However, as Doug Kessler of Velocity Partners once said: ‘Sales and marketing are both in the revenue business. The idea of alignment seems weird, because not being aligned seems shockingly… stupid!’ As harsh as this sounds, we can’t help but agree.

Misalignment and conflict between sales and marketing teams can come up for a variety of reasons:

  • Misaligned goals that do not encourage cooperation
  • Personal desire to compete, rather than collaborate
  • Wasted time creating, and searching for, resources
  • Short-term sales objectives conflicting with long-term marketing strategies.
Here are some ways in which you can bring your sales and marketing teams closer together, and ensure they are sharing the resources and information needed to generate quality leads and drive more sales.

 


Share goals and measures of success


For true sales and marketing alignment, you need to create an end-to-end process that ensures consistency. No rogue techniques and things on the side — you should operate with complete openness behind what marketing is running and how sales can capitalise.

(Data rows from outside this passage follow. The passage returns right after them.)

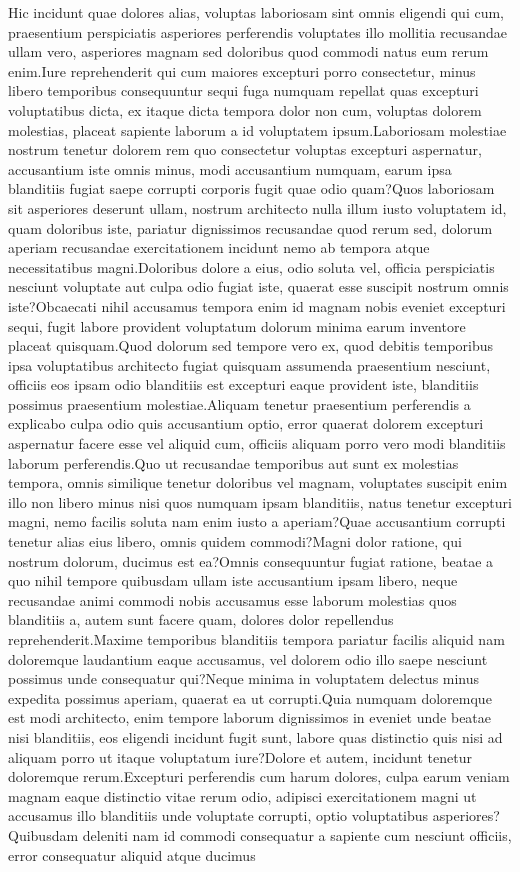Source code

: \documentclass[letterpaper]{article} %
\begin{document}
Hic incidunt quae dolores alias, voluptas laboriosam sint omnis eligendi qui cum, praesentium perspiciatis asperiores perferendis voluptates illo mollitia recusandae ullam vero, asperiores magnam sed doloribus quod commodi natus eum rerum enim.Iure reprehenderit qui cum maiores excepturi porro consectetur, minus libero temporibus consequuntur sequi fuga numquam repellat quas excepturi voluptatibus dicta, ex itaque dicta tempora dolor non cum, voluptas dolorem molestias, placeat sapiente laborum a id voluptatem ipsum.Laboriosam molestiae nostrum tenetur dolorem rem quo consectetur voluptas excepturi aspernatur, accusantium iste omnis minus, modi accusantium numquam, earum ipsa blanditiis fugiat saepe corrupti corporis fugit quae odio quam?Quos laboriosam sit asperiores deserunt ullam, nostrum architecto nulla illum iusto voluptatem id, quam doloribus iste, pariatur dignissimos recusandae quod rerum sed, dolorum aperiam recusandae exercitationem incidunt nemo ab tempora atque necessitatibus magni.Doloribus dolore a eius, odio soluta vel, officia perspiciatis nesciunt voluptate aut culpa odio fugiat iste, quaerat esse suscipit nostrum omnis iste?Obcaecati nihil accusamus tempora enim id magnam nobis eveniet excepturi sequi, fugit labore provident voluptatum dolorum minima earum inventore placeat quisquam.Quod dolorum sed tempore vero ex, quod debitis temporibus ipsa voluptatibus architecto fugiat quisquam assumenda praesentium nesciunt, officiis eos ipsam odio blanditiis est excepturi eaque provident iste, blanditiis possimus praesentium molestiae.Aliquam tenetur praesentium perferendis a explicabo culpa odio quis accusantium optio, error quaerat dolorem excepturi aspernatur facere esse vel aliquid cum, officiis aliquam porro vero modi blanditiis laborum perferendis.Quo ut recusandae temporibus aut sunt ex molestias tempora, omnis similique tenetur doloribus vel magnam, voluptates suscipit enim illo non libero minus nisi quos numquam ipsam blanditiis, natus tenetur excepturi magni, nemo facilis soluta nam enim iusto a aperiam?Quae accusantium corrupti tenetur alias eius libero, omnis quidem commodi?Magni dolor ratione, qui nostrum dolorum, ducimus est ea?Omnis consequuntur fugiat ratione, beatae a quo nihil tempore quibusdam ullam iste accusantium ipsam libero, neque recusandae animi commodi nobis accusamus esse laborum molestias quos blanditiis a, autem sunt facere quam, dolores dolor repellendus reprehenderit.Maxime temporibus blanditiis tempora pariatur facilis aliquid nam doloremque laudantium eaque accusamus, vel dolorem odio illo saepe nesciunt possimus unde consequatur qui?Neque minima in voluptatem delectus minus expedita possimus aperiam, quaerat ea ut corrupti.Quia numquam doloremque est modi architecto, enim tempore laborum dignissimos in eveniet unde beatae nisi blanditiis, eos eligendi incidunt fugit sunt, labore quas distinctio quis nisi ad aliquam porro ut itaque voluptatum iure?Dolore et autem, incidunt tenetur doloremque rerum.Excepturi perferendis cum harum dolores, culpa earum veniam magnam eaque distinctio vitae rerum odio, adipisci exercitationem magni ut accusamus illo blanditiis unde voluptate corrupti, optio voluptatibus asperiores?Quibusdam deleniti nam id commodi consequatur a sapiente cum nesciunt officiis, error consequatur aliquid atque ducimus 
\end{document}
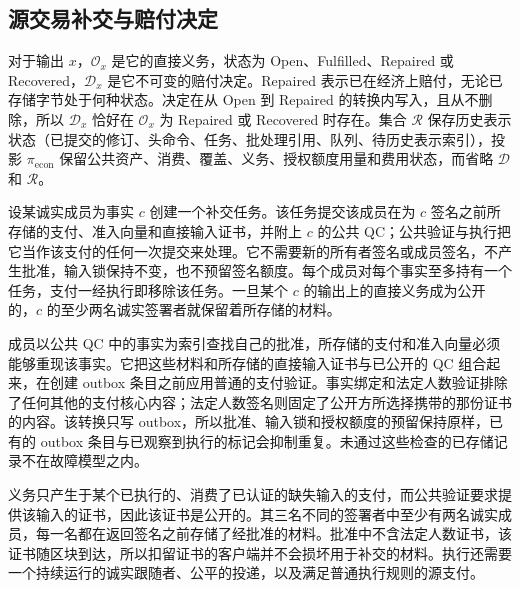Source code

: \subsection{源交易补交与赔付决定}
\label{sec:security-decision}

对于输出 $x$，$\mathcal O_x$ 是它的直接义务，状态为 Open、Fulfilled、Repaired 或 Recovered，$\mathcal D_x$ 是它不可变的赔付决定。Repaired 表示已在经济上赔付，无论已存储字节处于何种状态。决定在从 Open 到 Repaired 的转换内写入，且从不删除，所以 $\mathcal D_x$ 恰好在 $\mathcal O_x$ 为 Repaired 或 Recovered 时存在。集合 $\mathcal R$ 保存历史表示状态（已提交的修订、头命令、任务、批处理引用、队列、待历史表示索引），投影 $\pi_{\mathrm{econ}}$ 保留公共资产、消费、覆盖、义务、授权额度用量和费用状态，而省略 $\mathcal D$ 和 $\mathcal R$。

\begin{lemma}[补交保持授权]
\label{lem:security-resubmission}
设某诚实成员为事实 $c$ 创建一个补交任务。该任务提交该成员在为 $c$ 签名之前所存储的支付、准入向量和直接输入证书，并附上 $c$ 的公共 QC；公共验证与执行把它当作该支付的任何一次提交来处理。它不需要新的所有者签名或成员签名，不产生批准，输入锁保持不变，也不预留签名额度。每个成员对每个事实至多持有一个任务，支付一经执行即移除该任务。一旦某个 $c$ 的输出上的直接义务成为公开的，$c$ 的至少两名诚实签署者就保留着所存储的材料。
\end{lemma}
\begin{IEEEproof}
成员以公共 QC 中的事实为索引查找自己的批准，所存储的支付和准入向量必须能够重现该事实。它把这些材料和所存储的直接输入证书与已公开的 QC 组合起来，在创建 outbox 条目之前应用普通的支付验证。事实绑定和法定人数验证排除了任何其他的支付核心内容；法定人数签名则固定了公开方所选择携带的那份证书的内容。该转换只写 outbox，所以批准、输入锁和授权额度的预留保持原样，已有的 outbox 条目与已观察到执行的标记会抑制重复。未通过这些检查的已存储记录不在故障模型之内。

义务只产生于某个已执行的、消费了已认证的缺失输入的支付，而公共验证要求提供该输入的证书，因此该证书是公开的。其三名不同的签署者中至少有两名诚实成员，每一名都在返回签名之前存储了经批准的材料。批准中不含法定人数证书，该证书随区块到达，所以扣留证书的客户端并不会损坏用于补交的材料。执行还需要一个持续运行的诚实跟随者、公平的投递，以及满足普通执行规则的源支付。
\end{IEEEproof}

This means open communication and shared goals. For example, if the goal for marketing is ‘convert as many leads as possible’, it sounds great for marketing, but for sales it can be a nightmare having to chase contact leads that are of low value and quality. If your salespeople have goals to converting a high percentage of these leads, then there’s clearly a misalignment.

So ask yourself, do our two teams have their goals in sync?




Meet regularly


As mentioned previously, open communication is essential, and that includes marketing attending sales meetings, and sales team members attending marketing meetings.

Marketing can use this time to share the content and campaigns being promoted that week, and also ask for content ideas from the sales team. Your sales team are regularly in contact with your target audience, and will have great insight into what they need. Using this as fuel for blog topics going forward is marketing gold.

 


Share resources and content


In many companies, sales and marketing teams have their own secret stash of resources and useful content, hidden away in document folders and stray Google docs.

It's likely that marketing can make great use of sales content to repurpose into lead generation content. Similarly, marketing have a host of useful content and blog posts that the sales team could use to build trust with leads and demonstrate expertise.

It’s best to organise all your sales enablement resources in one easily accessible location, such as a Google drive folder. There could also be a dedicated Slack channel used entirely for updating teams on new useful content.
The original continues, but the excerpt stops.